Based on if there is a 2nd arg in the function callback (which is next())

init hook is sync only.


personSchema.pre('save', function() {
  // sync
});

personSchema.pre('save', function(_document) {
  // sync
});

personSchema.pre('save', function(_document, next) {
  // async
  setTimeout(next, 1000)
});


### Example of using middleware

```ts
const employeeSchema = new mongoose.Schema({
  name: String
});

const companySchema = new mongoose.Schema({
  employees: [employeeSchema]
});

companySchema.pre('findOneAndUpdate', function() {
  console.log('Middleware on parent company doc'); // Will be executed
});

employeeSchema.pre('findOneAndUpdate', function() {
  console.log('Middleware on employee doc'); // Will not be executed (as is a child document)
});

use cases for middlewares in mongoose

  • data validation
  • custom logging
  • automatic clean up of other documents when another document is updated/deleted
  • combining updates with sending that change to clients via websockets

Mongoose - virtuals

Virtuals are something that are in the mongoose JS package (and not really from the core mongoDB itself).

In Mongoose, a virtual is a property that is not stored in MongoDB. Virtuals are typically used for computed properties on documents.

They work a bit like computed properties in vue.

Example code from their docs which explains it well:

const userSchema = mongoose.Schema({
  email: String
});

// Create a virtual property `domain` that's computed from `email`.
userSchema.virtual('domain').get(function() {
  return this.email.slice(
    this.email.indexOf('@') + 1
  );
});
const User = mongoose.model('User', userSchema);

const doc = await User.create({ email: 'test@gmail.com' });

// `domain` is now a property on User documents.

doc.domain; // 'gmail.com'

The .id property is actually a virtual (for the ._id property) that is always set up by mongoose.

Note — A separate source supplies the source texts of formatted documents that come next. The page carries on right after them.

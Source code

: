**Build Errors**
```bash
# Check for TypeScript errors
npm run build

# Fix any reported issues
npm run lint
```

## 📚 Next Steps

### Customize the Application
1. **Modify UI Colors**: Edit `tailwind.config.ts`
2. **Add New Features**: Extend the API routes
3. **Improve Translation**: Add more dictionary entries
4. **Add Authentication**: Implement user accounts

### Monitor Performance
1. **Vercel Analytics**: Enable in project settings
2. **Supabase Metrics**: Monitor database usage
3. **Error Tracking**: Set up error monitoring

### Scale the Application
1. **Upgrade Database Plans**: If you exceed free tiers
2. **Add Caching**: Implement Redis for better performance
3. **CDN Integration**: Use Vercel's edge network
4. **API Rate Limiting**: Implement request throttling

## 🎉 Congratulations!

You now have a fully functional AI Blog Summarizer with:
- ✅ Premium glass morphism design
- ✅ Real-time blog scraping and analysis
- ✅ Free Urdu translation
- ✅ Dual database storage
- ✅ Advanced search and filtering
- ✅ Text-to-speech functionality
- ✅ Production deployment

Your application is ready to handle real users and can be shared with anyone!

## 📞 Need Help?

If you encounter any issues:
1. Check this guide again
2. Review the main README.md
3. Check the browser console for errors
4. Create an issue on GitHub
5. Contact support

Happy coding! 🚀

As well as the 'getter' style of virtuals, you can also have 'setter' style of virtuals. So you can 'set' a value, and it maps the change to different field(s) on the real db call

Another example that makes it clear, from the docs

const userSchema = mongoose.Schema({
  firstName: String,
  lastName: String
});

// Create a virtual property `fullName` with a getter and setter.
userSchema.virtual('fullName').
  get(function() { return `${this.firstName} ${this.lastName}`; }).
  set(function(v) {
    // `v` is the value being set, so use the value to set
    // `firstName` and `lastName`.
    const firstName = v.substring(0, v.indexOf(' '));
    const lastName = v.substring(v.indexOf(' ') + 1);
    this.set({ firstName, lastName });
  });
const User = mongoose.model('User', userSchema);

const doc = new User();
// Vanilla JavaScript assignment triggers the setter
doc.fullName = 'Jean-Luc Picard';

doc.fullName; // 'Jean-Luc Picard'
doc.firstName; // 'Jean-Luc'
doc.lastName; // 'Picard'

Note: for setters/getters, you have to use normal functions (not arrow functions) as they need access to this.